Dataset extract:

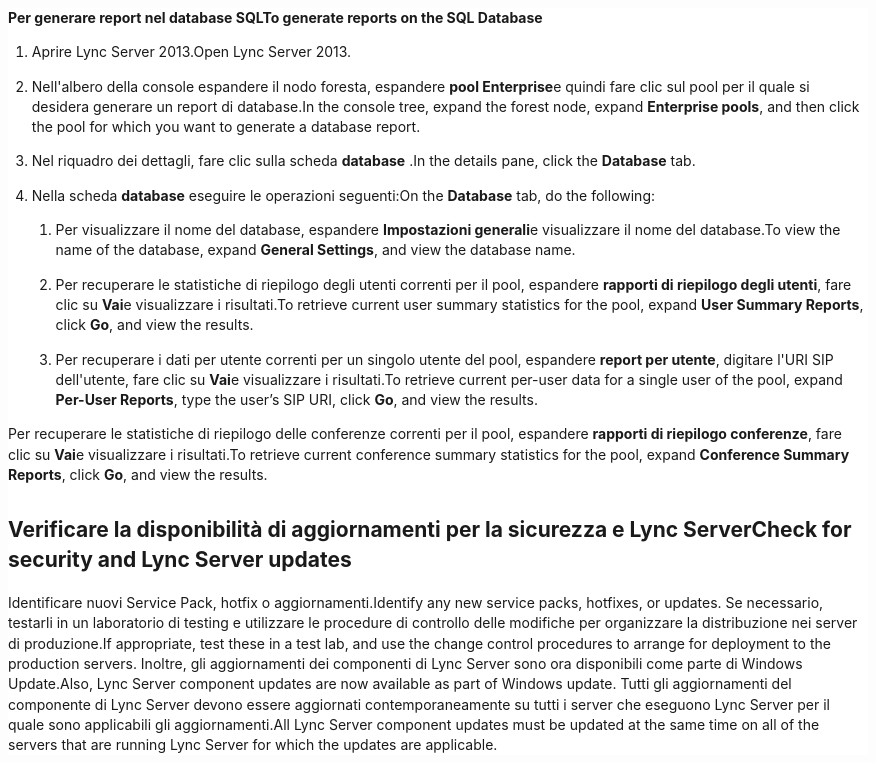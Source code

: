 <span data-ttu-id="99f58-130">**Per generare report nel database SQL**</span><span class="sxs-lookup"><span data-stu-id="99f58-130">**To generate reports on the SQL Database**</span></span>

1.  <span data-ttu-id="99f58-131">Aprire Lync Server 2013.</span><span class="sxs-lookup"><span data-stu-id="99f58-131">Open Lync Server 2013.</span></span>

2.  <span data-ttu-id="99f58-132">Nell'albero della console espandere il nodo foresta, espandere **pool Enterprise**e quindi fare clic sul pool per il quale si desidera generare un report di database.</span><span class="sxs-lookup"><span data-stu-id="99f58-132">In the console tree, expand the forest node, expand **Enterprise pools**, and then click the pool for which you want to generate a database report.</span></span>

3.  <span data-ttu-id="99f58-133">Nel riquadro dei dettagli, fare clic sulla scheda **database** .</span><span class="sxs-lookup"><span data-stu-id="99f58-133">In the details pane, click the **Database** tab.</span></span>

4.  <span data-ttu-id="99f58-134">Nella scheda **database** eseguire le operazioni seguenti:</span><span class="sxs-lookup"><span data-stu-id="99f58-134">On the **Database** tab, do the following:</span></span>
    
    1.  <span data-ttu-id="99f58-135">Per visualizzare il nome del database, espandere **Impostazioni generali**e visualizzare il nome del database.</span><span class="sxs-lookup"><span data-stu-id="99f58-135">To view the name of the database, expand **General Settings**, and view the database name.</span></span>
    
    2.  <span data-ttu-id="99f58-136">Per recuperare le statistiche di riepilogo degli utenti correnti per il pool, espandere **rapporti di riepilogo degli utenti**, fare clic su **Vai**e visualizzare i risultati.</span><span class="sxs-lookup"><span data-stu-id="99f58-136">To retrieve current user summary statistics for the pool, expand **User Summary Reports**, click **Go**, and view the results.</span></span>
    
    3.  <span data-ttu-id="99f58-137">Per recuperare i dati per utente correnti per un singolo utente del pool, espandere **report per utente**, digitare l'URI SIP dell'utente, fare clic su **Vai**e visualizzare i risultati.</span><span class="sxs-lookup"><span data-stu-id="99f58-137">To retrieve current per-user data for a single user of the pool, expand **Per-User Reports**, type the user’s SIP URI, click **Go**, and view the results.</span></span>

<span data-ttu-id="99f58-138">Per recuperare le statistiche di riepilogo delle conferenze correnti per il pool, espandere **rapporti di riepilogo conferenze**, fare clic su **Vai**e visualizzare i risultati.</span><span class="sxs-lookup"><span data-stu-id="99f58-138">To retrieve current conference summary statistics for the pool, expand **Conference Summary Reports**, click **Go**, and view the results.</span></span>

</div>

<div>

## <a name="check-for-security-and-lync-server-updates"></a><span data-ttu-id="99f58-139">Verificare la disponibilità di aggiornamenti per la sicurezza e Lync Server</span><span class="sxs-lookup"><span data-stu-id="99f58-139">Check for security and Lync Server updates</span></span>

<span data-ttu-id="99f58-140">Identificare nuovi Service Pack, hotfix o aggiornamenti.</span><span class="sxs-lookup"><span data-stu-id="99f58-140">Identify any new service packs, hotfixes, or updates.</span></span> <span data-ttu-id="99f58-141">Se necessario, testarli in un laboratorio di testing e utilizzare le procedure di controllo delle modifiche per organizzare la distribuzione nei server di produzione.</span><span class="sxs-lookup"><span data-stu-id="99f58-141">If appropriate, test these in a test lab, and use the change control procedures to arrange for deployment to the production servers.</span></span> <span data-ttu-id="99f58-142">Inoltre, gli aggiornamenti dei componenti di Lync Server sono ora disponibili come parte di Windows Update.</span><span class="sxs-lookup"><span data-stu-id="99f58-142">Also, Lync Server component updates are now available as part of Windows update.</span></span> <span data-ttu-id="99f58-143">Tutti gli aggiornamenti del componente di Lync Server devono essere aggiornati contemporaneamente su tutti i server che eseguono Lync Server per il quale sono applicabili gli aggiornamenti.</span><span class="sxs-lookup"><span data-stu-id="99f58-143">All Lync Server component updates must be updated at the same time on all of the servers that are running Lync Server for which the updates are applicable.</span></span>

Exercise brief: Among the entries above, find the line with "URI, click **Go**, and view the results.</span></span>" and the line with "Lync Server updates</span></span>"; give again exactly these two lines and all lines between them.

Output below:
    3.  <span data-ttu-id="99f58-137">Per recuperare i dati per utente correnti per un singolo utente del pool, espandere **report per utente**, digitare l'URI SIP dell'utente, fare clic su **Vai**e visualizzare i risultati.</span><span class="sxs-lookup"><span data-stu-id="99f58-137">To retrieve current per-user data for a single user of the pool, expand **Per-User Reports**, type the user’s SIP URI, click **Go**, and view the results.</span></span>

<span data-ttu-id="99f58-138">Per recuperare le statistiche di riepilogo delle conferenze correnti per il pool, espandere **rapporti di riepilogo conferenze**, fare clic su **Vai**e visualizzare i risultati.</span><span class="sxs-lookup"><span data-stu-id="99f58-138">To retrieve current conference summary statistics for the pool, expand **Conference Summary Reports**, click **Go**, and view the results.</span></span>

</div>

<div>

## <a name="check-for-security-and-lync-server-updates"></a><span data-ttu-id="99f58-139">Verificare la disponibilità di aggiornamenti per la sicurezza e Lync Server</span><span class="sxs-lookup"><span data-stu-id="99f58-139">Check for security and Lync Server updates</span></span>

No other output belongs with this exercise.